_RECORDS_
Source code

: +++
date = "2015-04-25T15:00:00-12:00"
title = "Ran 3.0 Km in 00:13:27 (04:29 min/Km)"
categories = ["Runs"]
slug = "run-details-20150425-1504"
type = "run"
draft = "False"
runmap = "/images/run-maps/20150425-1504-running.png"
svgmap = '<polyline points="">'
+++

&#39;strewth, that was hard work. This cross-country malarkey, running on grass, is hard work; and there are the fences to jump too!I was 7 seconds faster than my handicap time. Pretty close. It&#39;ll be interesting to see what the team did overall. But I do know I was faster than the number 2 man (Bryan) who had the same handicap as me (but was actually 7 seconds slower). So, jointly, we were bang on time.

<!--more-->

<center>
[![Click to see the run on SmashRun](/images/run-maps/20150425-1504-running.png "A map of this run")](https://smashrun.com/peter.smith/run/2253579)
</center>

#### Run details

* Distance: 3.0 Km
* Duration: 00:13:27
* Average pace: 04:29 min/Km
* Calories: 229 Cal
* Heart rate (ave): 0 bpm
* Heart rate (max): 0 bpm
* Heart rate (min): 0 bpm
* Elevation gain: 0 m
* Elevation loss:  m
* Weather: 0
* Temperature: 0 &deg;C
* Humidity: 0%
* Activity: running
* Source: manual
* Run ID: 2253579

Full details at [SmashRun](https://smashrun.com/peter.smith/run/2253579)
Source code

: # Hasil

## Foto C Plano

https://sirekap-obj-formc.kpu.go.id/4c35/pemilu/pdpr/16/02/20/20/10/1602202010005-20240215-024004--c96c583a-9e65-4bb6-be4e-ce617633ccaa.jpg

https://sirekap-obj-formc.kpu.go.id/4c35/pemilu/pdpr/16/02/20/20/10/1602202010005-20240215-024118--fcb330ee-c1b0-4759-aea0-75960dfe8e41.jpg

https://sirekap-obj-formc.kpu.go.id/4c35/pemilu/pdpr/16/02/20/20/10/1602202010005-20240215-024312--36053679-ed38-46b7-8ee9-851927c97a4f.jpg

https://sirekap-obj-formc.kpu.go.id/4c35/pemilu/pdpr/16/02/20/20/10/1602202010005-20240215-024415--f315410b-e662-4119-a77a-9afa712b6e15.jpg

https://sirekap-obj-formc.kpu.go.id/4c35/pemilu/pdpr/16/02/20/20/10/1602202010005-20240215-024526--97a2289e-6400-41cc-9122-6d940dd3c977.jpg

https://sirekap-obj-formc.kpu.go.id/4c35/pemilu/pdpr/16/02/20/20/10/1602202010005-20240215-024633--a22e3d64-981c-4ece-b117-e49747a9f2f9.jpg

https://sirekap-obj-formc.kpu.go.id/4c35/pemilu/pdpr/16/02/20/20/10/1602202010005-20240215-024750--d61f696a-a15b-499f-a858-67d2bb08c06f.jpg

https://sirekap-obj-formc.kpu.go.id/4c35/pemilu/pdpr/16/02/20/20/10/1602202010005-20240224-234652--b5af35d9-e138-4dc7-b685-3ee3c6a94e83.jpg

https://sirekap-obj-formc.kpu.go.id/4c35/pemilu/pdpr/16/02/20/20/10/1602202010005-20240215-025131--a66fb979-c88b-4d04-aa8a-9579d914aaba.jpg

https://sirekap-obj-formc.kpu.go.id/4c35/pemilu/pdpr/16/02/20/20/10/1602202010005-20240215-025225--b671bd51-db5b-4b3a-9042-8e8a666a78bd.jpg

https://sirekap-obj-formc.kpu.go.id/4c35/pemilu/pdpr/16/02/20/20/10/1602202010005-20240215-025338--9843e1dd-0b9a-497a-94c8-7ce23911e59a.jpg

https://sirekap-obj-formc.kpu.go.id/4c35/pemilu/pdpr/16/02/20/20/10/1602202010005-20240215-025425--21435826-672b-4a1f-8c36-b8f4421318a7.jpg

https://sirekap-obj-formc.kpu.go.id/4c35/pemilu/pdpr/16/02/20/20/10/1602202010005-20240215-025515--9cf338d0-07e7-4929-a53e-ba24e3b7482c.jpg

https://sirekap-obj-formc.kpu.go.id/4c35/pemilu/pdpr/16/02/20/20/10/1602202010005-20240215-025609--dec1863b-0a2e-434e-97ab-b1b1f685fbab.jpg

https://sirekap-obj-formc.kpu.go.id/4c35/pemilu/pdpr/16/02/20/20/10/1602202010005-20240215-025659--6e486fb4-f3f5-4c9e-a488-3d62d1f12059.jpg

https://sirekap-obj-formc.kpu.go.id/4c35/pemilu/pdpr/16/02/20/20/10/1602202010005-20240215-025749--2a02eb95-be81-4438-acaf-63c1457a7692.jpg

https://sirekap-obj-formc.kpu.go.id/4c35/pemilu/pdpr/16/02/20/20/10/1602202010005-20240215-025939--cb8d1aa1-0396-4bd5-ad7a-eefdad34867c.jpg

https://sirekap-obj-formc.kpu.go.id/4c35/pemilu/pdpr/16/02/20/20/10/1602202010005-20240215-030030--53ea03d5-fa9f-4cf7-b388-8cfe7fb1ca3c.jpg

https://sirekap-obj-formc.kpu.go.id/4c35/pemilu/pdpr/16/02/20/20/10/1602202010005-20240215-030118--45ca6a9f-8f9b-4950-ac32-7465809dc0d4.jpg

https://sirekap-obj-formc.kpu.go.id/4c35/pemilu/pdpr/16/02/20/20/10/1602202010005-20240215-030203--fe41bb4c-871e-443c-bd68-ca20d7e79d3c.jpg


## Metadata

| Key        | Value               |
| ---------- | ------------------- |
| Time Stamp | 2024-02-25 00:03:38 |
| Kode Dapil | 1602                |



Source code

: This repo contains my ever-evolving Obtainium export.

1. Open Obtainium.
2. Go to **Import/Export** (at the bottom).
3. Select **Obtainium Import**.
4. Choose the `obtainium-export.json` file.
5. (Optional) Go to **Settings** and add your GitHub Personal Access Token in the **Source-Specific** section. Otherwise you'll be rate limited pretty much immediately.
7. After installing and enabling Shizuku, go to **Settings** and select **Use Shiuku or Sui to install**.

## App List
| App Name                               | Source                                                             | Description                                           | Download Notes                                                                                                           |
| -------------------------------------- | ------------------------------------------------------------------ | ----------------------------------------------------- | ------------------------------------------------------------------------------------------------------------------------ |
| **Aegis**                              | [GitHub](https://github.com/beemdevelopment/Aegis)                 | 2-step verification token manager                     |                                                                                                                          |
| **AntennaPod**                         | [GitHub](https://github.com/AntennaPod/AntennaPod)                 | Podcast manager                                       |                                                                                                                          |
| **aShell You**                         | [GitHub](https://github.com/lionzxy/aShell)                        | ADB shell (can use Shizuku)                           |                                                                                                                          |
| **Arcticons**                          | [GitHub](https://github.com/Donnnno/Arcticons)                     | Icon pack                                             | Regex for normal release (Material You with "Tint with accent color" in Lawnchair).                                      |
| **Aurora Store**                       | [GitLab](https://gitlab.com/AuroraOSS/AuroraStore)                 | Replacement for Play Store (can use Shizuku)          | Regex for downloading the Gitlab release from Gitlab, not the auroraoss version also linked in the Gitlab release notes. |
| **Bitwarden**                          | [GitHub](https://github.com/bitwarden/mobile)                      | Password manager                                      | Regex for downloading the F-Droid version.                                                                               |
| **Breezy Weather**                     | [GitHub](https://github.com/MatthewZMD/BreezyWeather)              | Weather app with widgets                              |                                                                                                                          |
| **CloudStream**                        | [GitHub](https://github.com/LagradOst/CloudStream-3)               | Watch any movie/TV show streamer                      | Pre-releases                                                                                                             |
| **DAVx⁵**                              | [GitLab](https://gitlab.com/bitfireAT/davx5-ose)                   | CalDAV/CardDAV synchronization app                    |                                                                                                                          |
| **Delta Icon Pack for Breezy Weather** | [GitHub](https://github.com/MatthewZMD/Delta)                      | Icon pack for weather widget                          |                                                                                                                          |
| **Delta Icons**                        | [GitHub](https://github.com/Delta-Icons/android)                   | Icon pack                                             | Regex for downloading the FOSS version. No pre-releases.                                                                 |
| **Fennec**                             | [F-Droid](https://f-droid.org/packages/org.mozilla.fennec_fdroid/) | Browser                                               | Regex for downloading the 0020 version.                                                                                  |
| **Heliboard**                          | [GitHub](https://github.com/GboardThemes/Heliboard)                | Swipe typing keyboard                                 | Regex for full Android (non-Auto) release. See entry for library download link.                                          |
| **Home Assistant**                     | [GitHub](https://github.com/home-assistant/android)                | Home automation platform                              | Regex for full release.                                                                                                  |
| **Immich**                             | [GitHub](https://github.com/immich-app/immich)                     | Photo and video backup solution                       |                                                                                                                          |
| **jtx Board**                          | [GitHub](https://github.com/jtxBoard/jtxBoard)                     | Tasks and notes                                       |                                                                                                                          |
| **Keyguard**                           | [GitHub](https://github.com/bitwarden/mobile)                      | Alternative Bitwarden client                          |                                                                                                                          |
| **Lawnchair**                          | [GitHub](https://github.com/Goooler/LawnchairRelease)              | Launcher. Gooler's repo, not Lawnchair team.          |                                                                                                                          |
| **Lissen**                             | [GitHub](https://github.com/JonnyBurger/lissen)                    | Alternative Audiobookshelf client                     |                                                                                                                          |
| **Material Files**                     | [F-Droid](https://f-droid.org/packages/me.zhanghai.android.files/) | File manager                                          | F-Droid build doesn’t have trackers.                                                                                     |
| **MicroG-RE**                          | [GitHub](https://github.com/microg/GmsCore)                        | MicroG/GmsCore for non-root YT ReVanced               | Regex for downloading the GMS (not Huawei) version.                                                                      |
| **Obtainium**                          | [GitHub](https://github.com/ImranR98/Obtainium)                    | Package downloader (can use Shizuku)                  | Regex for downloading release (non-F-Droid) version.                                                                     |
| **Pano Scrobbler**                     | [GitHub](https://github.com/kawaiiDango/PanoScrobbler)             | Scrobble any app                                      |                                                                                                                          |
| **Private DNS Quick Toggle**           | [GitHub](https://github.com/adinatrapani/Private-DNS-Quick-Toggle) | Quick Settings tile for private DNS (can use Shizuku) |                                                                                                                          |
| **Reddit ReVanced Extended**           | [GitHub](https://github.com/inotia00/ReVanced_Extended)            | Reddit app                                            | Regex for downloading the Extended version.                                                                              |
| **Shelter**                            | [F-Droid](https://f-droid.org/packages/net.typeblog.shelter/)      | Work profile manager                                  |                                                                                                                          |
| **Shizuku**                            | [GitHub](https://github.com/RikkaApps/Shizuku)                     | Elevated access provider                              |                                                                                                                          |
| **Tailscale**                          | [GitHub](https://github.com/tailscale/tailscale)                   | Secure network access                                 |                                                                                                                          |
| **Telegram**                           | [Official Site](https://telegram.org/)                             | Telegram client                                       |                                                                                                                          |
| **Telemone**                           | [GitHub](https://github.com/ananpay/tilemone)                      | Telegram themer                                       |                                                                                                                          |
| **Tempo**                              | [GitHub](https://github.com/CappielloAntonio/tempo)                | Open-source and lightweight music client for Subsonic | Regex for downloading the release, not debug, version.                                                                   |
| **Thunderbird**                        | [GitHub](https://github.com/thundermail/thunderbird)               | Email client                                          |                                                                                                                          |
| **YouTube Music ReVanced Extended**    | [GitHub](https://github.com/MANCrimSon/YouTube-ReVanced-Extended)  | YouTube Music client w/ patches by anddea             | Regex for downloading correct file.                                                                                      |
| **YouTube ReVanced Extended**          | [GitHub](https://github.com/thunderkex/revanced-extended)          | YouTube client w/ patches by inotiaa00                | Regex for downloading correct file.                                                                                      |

_YOUR OBJECTIVE_
Report the number of lines above holding "smashrun", and only that.

_TASK RESPONSE_
2